CINCINNATI _ After an evening that saw Luke Weaver shine and Yadier Molina flummox the Reds fans (yet again), the Cardinals put a curious sheen on what should have been a neat, tidy win Friday night.
With a save situation, they didn't go to their closer.
With an opportunity to use $14-million man Greg Holland in his first save situation of the season, they didn't.
Bud Norris got the call.
The man who would be closer _ if not for the signing of Holland _ pitched a scoreless ninth inning to secure a 5-3 victory against Cincinnati at Great American Ball Park. The save was Norris' second of the season, but his first since Holland joined the team this past Monday as the advertised closer. Holland walked four batters in his first appearance, which came in the extra innings of a tie game.
He was used once since and Friday offered the first save opportunity the Cardinals have had in the ninth inning since Holland's arrival.
The Cardinals' bullpen did not stir as Norris pitched the ninth.
Not as he allowed a flare single.
Not as he walked a batter to bring the go-ahead run to the plate.
Cardinals manager Mike Matheny has described that as making his closer feel like "the king of the world" and that the team is going to side with him for the game. He did that with Trevor Rosenthal, and he did it later with Seung Hwan Oh in recent years. When Norris got his second out of the ninth inning, Holland could be seen in the bullpen stretching and swinging his arms.
He still had his jacket on.
Weaver piloted through four innings without allowing a hit, and when he did the Cardinals tried to preserve the no-hitter by challenging the call at first base.
Replay did not prove conclusively that Paul DeJong's throw beat Devin Mesoraco to first base. That was the first it Weaver allowed _ an infield single. The second one came in the sixth inning, and catcher Molina nearly turned it into an out, too. Through six innings at one of the hardest ballparks in the majors to tame, Weaver had allowed two hits _ and combined they would barely have reached the outfield grass.

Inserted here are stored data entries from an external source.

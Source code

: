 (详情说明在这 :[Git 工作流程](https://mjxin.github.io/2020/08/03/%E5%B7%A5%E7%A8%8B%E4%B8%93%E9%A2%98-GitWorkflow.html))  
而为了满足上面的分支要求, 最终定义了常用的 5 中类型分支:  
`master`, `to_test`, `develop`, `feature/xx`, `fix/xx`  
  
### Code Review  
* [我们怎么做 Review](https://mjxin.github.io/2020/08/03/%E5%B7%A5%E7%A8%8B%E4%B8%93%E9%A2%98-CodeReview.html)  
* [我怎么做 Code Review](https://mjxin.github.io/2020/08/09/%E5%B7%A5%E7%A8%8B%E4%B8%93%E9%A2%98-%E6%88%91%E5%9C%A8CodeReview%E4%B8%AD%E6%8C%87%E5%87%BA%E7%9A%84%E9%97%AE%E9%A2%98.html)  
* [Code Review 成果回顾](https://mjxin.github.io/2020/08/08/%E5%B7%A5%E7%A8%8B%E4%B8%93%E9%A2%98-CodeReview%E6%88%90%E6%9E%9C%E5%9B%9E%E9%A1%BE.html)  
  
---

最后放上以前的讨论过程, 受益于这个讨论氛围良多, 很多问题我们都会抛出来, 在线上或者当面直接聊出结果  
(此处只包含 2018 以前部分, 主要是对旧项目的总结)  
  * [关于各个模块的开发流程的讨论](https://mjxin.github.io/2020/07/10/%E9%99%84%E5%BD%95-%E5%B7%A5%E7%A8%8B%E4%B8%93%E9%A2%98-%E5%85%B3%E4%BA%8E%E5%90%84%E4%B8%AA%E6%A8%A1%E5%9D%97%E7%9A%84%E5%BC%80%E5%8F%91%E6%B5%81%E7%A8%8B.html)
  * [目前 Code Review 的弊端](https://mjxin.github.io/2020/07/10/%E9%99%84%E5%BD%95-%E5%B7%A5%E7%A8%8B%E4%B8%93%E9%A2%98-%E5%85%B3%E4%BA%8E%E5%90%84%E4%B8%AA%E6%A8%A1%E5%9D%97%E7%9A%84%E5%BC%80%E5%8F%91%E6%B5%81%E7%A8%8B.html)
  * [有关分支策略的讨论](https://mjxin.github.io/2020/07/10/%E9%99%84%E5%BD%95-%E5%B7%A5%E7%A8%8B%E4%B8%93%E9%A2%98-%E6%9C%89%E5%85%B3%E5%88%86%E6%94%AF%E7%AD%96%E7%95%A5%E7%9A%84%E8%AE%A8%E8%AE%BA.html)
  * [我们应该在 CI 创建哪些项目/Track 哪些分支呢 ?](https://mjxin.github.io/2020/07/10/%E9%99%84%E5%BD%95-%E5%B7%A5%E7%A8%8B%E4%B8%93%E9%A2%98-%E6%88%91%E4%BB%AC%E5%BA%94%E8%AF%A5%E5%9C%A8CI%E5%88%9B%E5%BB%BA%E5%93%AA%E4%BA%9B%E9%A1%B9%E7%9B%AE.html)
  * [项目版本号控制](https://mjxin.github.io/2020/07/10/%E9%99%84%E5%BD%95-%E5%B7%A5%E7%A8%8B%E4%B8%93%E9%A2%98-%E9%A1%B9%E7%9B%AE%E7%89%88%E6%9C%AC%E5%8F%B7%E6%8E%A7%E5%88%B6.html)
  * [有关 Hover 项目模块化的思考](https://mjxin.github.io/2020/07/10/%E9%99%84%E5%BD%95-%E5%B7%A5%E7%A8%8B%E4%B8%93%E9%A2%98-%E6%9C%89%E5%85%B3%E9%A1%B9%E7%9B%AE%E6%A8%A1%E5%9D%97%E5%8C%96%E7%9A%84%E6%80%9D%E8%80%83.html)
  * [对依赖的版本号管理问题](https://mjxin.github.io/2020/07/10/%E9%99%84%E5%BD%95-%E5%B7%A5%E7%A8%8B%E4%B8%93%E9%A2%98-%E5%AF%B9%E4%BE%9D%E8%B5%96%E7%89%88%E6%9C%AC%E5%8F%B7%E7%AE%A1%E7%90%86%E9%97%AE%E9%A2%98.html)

Neither left the reach of an infielder.
Weaver would get two batters into the seventh inning before yielding the game to the bullpen. The last pitch Weaver threw was tagged by Mesoraco for a two-run homer that brought the Reds into the game.
Before that contact, the Cardinals had a 5-0 lead built out of hits by Molina and a few others. Molina hit a solo homer in the second inning for his 14th in 97 games at Great American Ball Park. He followed with a two-run single in the sixth inning. That was the same inning that Reds starter Tyler Mahle attempted to get a third time through the Cardinals' order. It did not go well.
Dexter Fowler opened with a solo homer.
Tommy Pham followed with a single, his second hit of the game. Matt Carpenter doubled to right field to put him and Pham in scoring position. Marcell Ozuna skipped a single to left that scored Pham, and then Molina hit his single that scored Carpenter and Ozuna, from second base. Molina's two-run hit pushed the Cardinals' lead to 5-0.
They had scored 14 unanswered runs to that point against the Reds, including the final nine runs of Thursday's 13-4 victory.
All six of the Cardinals' homers in the series have been solo shots.